US 12,223,034 B2
Secure voice interface in a streaming media device to avoid vulnerability attacks
Vinod Jatti, Karnataka (IN); and Remesh Kousalya Sugunan, Trivandrum (IN)
Assigned to ARRIS ENTERPRISES LLC, Horsham, PA (US)
Filed by ARRIS Enterprises LLC, Suwanee, GA (US)
Filed on Sep. 16, 2021, as Appl. No. 17/476,622.
Claims priority of provisional application 63/106,044, filed on Oct. 27, 2020.
Prior Publication US 2022/0129543 A1, Apr. 28, 2022
Int. Cl. G06F 21/53 (2013.01); G06F 21/60 (2013.01); G10L 15/22 (2006.01); G10L 15/30 (2013.01)

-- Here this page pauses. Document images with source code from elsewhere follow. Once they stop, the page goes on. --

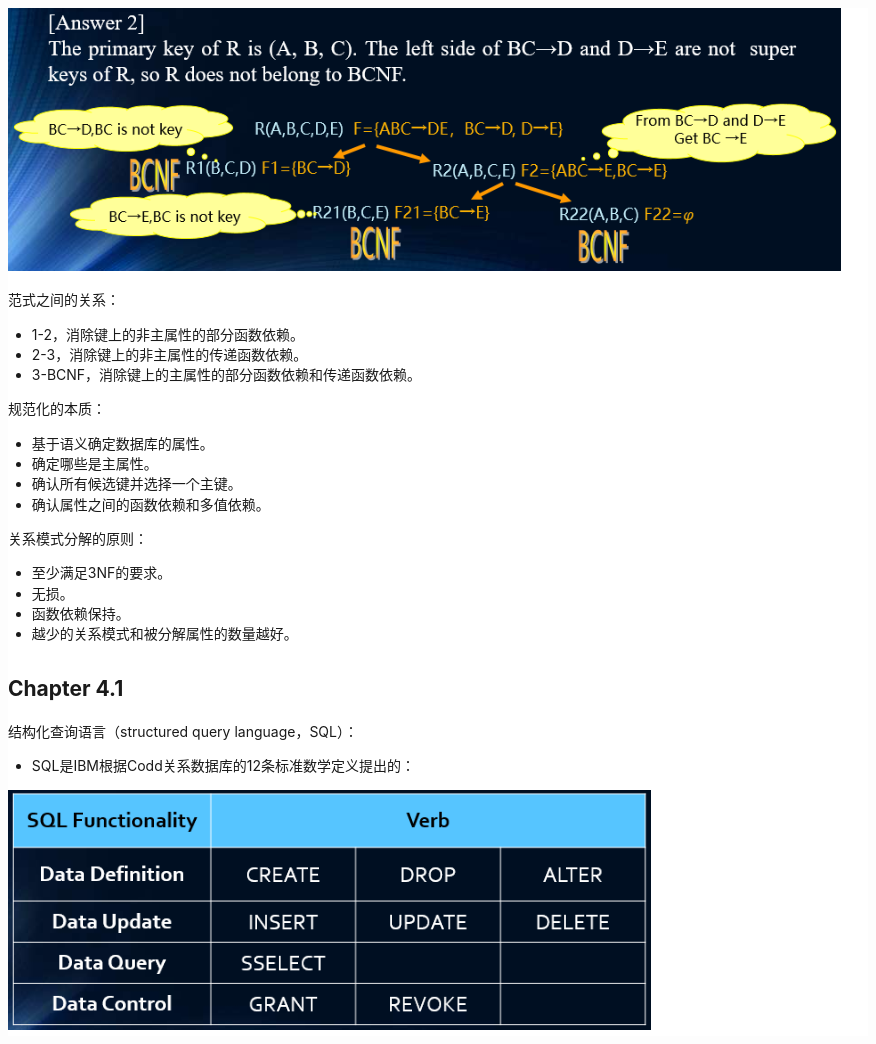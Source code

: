 ![6884c40a115d9b39efbf55b2dfd391b4.png](../_resources/6884c40a115d9b39efbf55b2dfd391b4.png)

范式之间的关系：

- 1-2，消除键上的非主属性的部分函数依赖。
- 2-3，消除键上的非主属性的传递函数依赖。
- 3-BCNF，消除键上的主属性的部分函数依赖和传递函数依赖。

规范化的本质：

- 基于语义确定数据库的属性。
- 确定哪些是主属性。
- 确认所有候选键并选择一个主键。
- 确认属性之间的函数依赖和多值依赖。

关系模式分解的原则：

- 至少满足3NF的要求。
- 无损。
- 函数依赖保持。
- 越少的关系模式和被分解属性的数量越好。

## Chapter 4.1

结构化查询语言（structured query language，SQL）：

- SQL是IBM根据Codd关系数据库的12条标准数学定义提出的：

![6bfaed5c0bcade1b1a0e91cad08c731e.png](../_resources/6bfaed5c0bcade1b1a0e91cad08c731e.png)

CPC G06F 21/53 (2013.01) [G06F 21/602 (2013.01); G10L 15/22 (2013.01); G10L 15/30 (2013.01); G10L 2015/223 (2013.01)] 14 Claims
OG exemplary drawing
 
1. A smart media device for secure voice commands to an application executing within the smart media device while attached to the Internet, the Internet communicatively interconnects the smart media device with a remote voice-speech server and one or more content servers, the smart media device comprising:
a secure microphone input for accepting audio data containing voice commands and providing encrypted audio data using a pre-stored encryption key;
a trusted execution environment configured to decrypt the encrypted audio data from the secure microphone input;
a memory having instructions stored thereon; and
a processor configured to execute one or more instructions on the memory to cause the smart media device to:
based on a determination that the application uses secure voice commands and the remote voice-speech server, perform the following:
within the trusted execution environment: receive and decrypt the encrypted audio data;
send the decrypted audio data to the remote voice-speech server for processing so as to cause the remote voice-speech server to generate one or more application commands;
receive, by the application, the one or more application commands; and
perform, by the application, the one or more application commands; and
based on a determination that the secure voice commands are not to be processed by the remote voice-speech server, perform the following:
receive the encrypted audio data in the trusted execution environment;
receive and decrypt, within the trusted execution environment, the encrypted audio data;
generate, within the trusted environment, one or more other application commands corresponding to processing decrypted voice commands;
receive, by the application, the one or more other application commands; and
perform, by the application, the one or more other application commands.